Every record must be repeated exactly, with no omission.

Supplied information Start Marker

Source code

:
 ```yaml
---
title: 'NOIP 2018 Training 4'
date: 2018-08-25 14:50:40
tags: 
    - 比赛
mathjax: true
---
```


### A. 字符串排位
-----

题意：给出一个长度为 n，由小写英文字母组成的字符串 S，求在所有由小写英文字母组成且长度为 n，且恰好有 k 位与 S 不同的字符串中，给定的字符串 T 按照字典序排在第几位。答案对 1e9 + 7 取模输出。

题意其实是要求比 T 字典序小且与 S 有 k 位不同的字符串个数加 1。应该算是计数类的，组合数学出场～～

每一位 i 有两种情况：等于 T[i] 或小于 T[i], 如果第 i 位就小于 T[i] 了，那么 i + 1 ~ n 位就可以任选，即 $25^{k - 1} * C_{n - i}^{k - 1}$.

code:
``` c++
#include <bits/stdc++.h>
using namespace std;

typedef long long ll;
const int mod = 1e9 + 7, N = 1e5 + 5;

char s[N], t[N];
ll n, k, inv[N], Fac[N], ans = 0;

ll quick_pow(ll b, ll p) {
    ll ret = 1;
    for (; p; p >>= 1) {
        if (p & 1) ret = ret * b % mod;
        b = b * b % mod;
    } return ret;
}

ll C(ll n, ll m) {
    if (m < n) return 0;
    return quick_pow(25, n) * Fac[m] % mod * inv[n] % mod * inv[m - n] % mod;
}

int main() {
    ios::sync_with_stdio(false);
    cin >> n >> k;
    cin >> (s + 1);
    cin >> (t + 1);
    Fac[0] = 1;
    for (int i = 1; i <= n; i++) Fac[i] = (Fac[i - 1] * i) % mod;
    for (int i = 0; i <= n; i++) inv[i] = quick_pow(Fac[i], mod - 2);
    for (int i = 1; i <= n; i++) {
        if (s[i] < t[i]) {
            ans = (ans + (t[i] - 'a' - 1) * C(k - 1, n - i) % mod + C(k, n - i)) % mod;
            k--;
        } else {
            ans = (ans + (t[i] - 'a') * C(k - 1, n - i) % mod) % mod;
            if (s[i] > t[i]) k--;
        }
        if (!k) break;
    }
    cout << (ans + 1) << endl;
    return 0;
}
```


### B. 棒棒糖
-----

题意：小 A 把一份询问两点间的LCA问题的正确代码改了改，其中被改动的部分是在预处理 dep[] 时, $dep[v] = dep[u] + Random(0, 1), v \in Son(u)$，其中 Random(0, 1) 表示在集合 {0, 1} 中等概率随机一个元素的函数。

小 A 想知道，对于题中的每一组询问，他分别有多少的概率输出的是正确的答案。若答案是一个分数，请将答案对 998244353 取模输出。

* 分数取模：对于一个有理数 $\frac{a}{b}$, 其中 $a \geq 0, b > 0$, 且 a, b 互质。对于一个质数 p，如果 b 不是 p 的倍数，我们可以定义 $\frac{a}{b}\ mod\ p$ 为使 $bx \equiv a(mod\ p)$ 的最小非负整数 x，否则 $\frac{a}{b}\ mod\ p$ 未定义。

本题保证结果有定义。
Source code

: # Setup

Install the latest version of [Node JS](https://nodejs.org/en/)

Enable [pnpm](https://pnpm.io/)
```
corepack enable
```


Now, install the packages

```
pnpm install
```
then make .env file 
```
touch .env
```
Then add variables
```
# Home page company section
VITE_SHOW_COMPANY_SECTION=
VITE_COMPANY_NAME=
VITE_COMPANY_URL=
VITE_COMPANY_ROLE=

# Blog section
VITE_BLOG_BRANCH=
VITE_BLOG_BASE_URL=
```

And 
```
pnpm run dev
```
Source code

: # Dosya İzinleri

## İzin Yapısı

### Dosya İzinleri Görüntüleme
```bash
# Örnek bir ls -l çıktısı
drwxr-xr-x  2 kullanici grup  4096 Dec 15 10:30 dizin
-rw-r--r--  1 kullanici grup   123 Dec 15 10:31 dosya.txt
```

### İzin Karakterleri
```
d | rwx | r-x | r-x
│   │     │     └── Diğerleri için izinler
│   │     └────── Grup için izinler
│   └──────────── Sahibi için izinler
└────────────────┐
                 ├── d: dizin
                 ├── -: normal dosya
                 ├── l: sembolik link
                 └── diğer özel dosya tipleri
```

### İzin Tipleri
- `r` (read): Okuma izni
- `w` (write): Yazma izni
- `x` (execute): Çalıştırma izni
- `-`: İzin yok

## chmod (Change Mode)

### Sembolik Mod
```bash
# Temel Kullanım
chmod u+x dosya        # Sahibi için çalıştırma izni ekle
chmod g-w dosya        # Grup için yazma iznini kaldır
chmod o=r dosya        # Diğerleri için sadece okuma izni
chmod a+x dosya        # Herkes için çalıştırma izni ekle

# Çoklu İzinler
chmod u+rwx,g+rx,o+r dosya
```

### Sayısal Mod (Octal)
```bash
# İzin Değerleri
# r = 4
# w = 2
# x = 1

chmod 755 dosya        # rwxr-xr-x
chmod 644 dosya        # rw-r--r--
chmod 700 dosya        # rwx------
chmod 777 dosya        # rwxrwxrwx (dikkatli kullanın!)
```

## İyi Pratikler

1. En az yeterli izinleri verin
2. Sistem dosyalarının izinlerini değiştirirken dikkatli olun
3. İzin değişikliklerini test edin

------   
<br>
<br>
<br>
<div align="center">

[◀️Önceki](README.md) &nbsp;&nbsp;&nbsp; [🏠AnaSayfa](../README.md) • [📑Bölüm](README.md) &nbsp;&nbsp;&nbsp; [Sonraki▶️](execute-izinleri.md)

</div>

Supplied information End Marker

# Written answer
Source code

:
 ```yaml
---
title: 'NOIP 2018 Training 4'
date: 2018-08-25 14:50:40
tags: 
    - 比赛
mathjax: true
---
```


### A. 字符串排位
-----

题意：给出一个长度为 n，由小写英文字母组成的字符串 S，求在所有由小写英文字母组成且长度为 n，且恰好有 k 位与 S 不同的字符串中，给定的字符串 T 按照字典序排在第几位。答案对 1e9 + 7 取模输出。

题意其实是要求比 T 字典序小且与 S 有 k 位不同的字符串个数加 1。应该算是计数类的，组合数学出场～～

每一位 i 有两种情况：等于 T[i] 或小于 T[i], 如果第 i 位就小于 T[i] 了，那么 i + 1 ~ n 位就可以任选，即 $25^{k - 1} * C_{n - i}^{k - 1}$.

code:
``` c++
#include <bits/stdc++.h>
using namespace std;

typedef long long ll;
const int mod = 1e9 + 7, N = 1e5 + 5;

char s[N], t[N];
ll n, k, inv[N], Fac[N], ans = 0;

ll quick_pow(ll b, ll p) {
    ll ret = 1;
    for (; p; p >>= 1) {
        if (p & 1) ret = ret * b % mod;
        b = b * b % mod;
    } return ret;
}

ll C(ll n, ll m) {
    if (m < n) return 0;
    return quick_pow(25, n) * Fac[m] % mod * inv[n] % mod * inv[m - n] % mod;
}

int main() {
    ios::sync_with_stdio(false);
    cin >> n >> k;
    cin >> (s + 1);
    cin >> (t + 1);
    Fac[0] = 1;
    for (int i = 1; i <= n; i++) Fac[i] = (Fac[i - 1] * i) % mod;
    for (int i = 0; i <= n; i++) inv[i] = quick_pow(Fac[i], mod - 2);
    for (int i = 1; i <= n; i++) {
        if (s[i] < t[i]) {
            ans = (ans + (t[i] - 'a' - 1) * C(k - 1, n - i) % mod + C(k, n - i)) % mod;
            k--;
        } else {
            ans = (ans + (t[i] - 'a') * C(k - 1, n - i) % mod) % mod;
            if (s[i] > t[i]) k--;
        }
        if (!k) break;
    }
    cout << (ans + 1) << endl;
    return 0;
}
```


### B. 棒棒糖
-----

题意：小 A 把一份询问两点间的LCA问题的正确代码改了改，其中被改动的部分是在预处理 dep[] 时, $dep[v] = dep[u] + Random(0, 1), v \in Son(u)$，其中 Random(0, 1) 表示在集合 {0, 1} 中等概率随机一个元素的函数。

小 A 想知道，对于题中的每一组询问，他分别有多少的概率输出的是正确的答案。若答案是一个分数，请将答案对 998244353 取模输出。

* 分数取模：对于一个有理数 $\frac{a}{b}$, 其中 $a \geq 0, b > 0$, 且 a, b 互质。对于一个质数 p，如果 b 不是 p 的倍数，我们可以定义 $\frac{a}{b}\ mod\ p$ 为使 $bx \equiv a(mod\ p)$ 的最小非负整数 x，否则 $\frac{a}{b}\ mod\ p$ 未定义。

本题保证结果有定义。
Source code

: # Setup

Install the latest version of [Node JS](https://nodejs.org/en/)

Enable [pnpm](https://pnpm.io/)
```
corepack enable
```


Now, install the packages

```
pnpm install
```
then make .env file 
```
touch .env
```
Then add variables
```
# Home page company section
VITE_SHOW_COMPANY_SECTION=
VITE_COMPANY_NAME=
VITE_COMPANY_URL=
VITE_COMPANY_ROLE=

# Blog section
VITE_BLOG_BRANCH=
VITE_BLOG_BASE_URL=
```

And 
```
pnpm run dev
```
Source code

: # Dosya İzinleri

## İzin Yapısı

### Dosya İzinleri Görüntüleme
```bash
# Örnek bir ls -l çıktısı
drwxr-xr-x  2 kullanici grup  4096 Dec 15 10:30 dizin
-rw-r--r--  1 kullanici grup   123 Dec 15 10:31 dosya.txt
```

### İzin Karakterleri
```
d | rwx | r-x | r-x
│   │     │     └── Diğerleri için izinler
│   │     └────── Grup için izinler
│   └──────────── Sahibi için izinler
└────────────────┐
                 ├── d: dizin
                 ├── -: normal dosya
                 ├── l: sembolik link
                 └── diğer özel dosya tipleri
```

### İzin Tipleri
- `r` (read): Okuma izni
- `w` (write): Yazma izni
- `x` (execute): Çalıştırma izni
- `-`: İzin yok

## chmod (Change Mode)

### Sembolik Mod
```bash
# Temel Kullanım
chmod u+x dosya        # Sahibi için çalıştırma izni ekle
chmod g-w dosya        # Grup için yazma iznini kaldır
chmod o=r dosya        # Diğerleri için sadece okuma izni
chmod a+x dosya        # Herkes için çalıştırma izni ekle

# Çoklu İzinler
chmod u+rwx,g+rx,o+r dosya
```

### Sayısal Mod (Octal)
```bash
# İzin Değerleri
# r = 4
# w = 2
# x = 1

chmod 755 dosya        # rwxr-xr-x
chmod 644 dosya        # rw-r--r--
chmod 700 dosya        # rwx------
chmod 777 dosya        # rwxrwxrwx (dikkatli kullanın!)
```

## İyi Pratikler

1. En az yeterli izinleri verin
2. Sistem dosyalarının izinlerini değiştirirken dikkatli olun
3. İzin değişikliklerini test edin

------   
<br>
<br>
<br>
<div align="center">

[◀️Önceki](README.md) &nbsp;&nbsp;&nbsp; [🏠AnaSayfa](../README.md) • [📑Bölüm](README.md) &nbsp;&nbsp;&nbsp; [Sonraki▶️](execute-izinleri.md)

</div>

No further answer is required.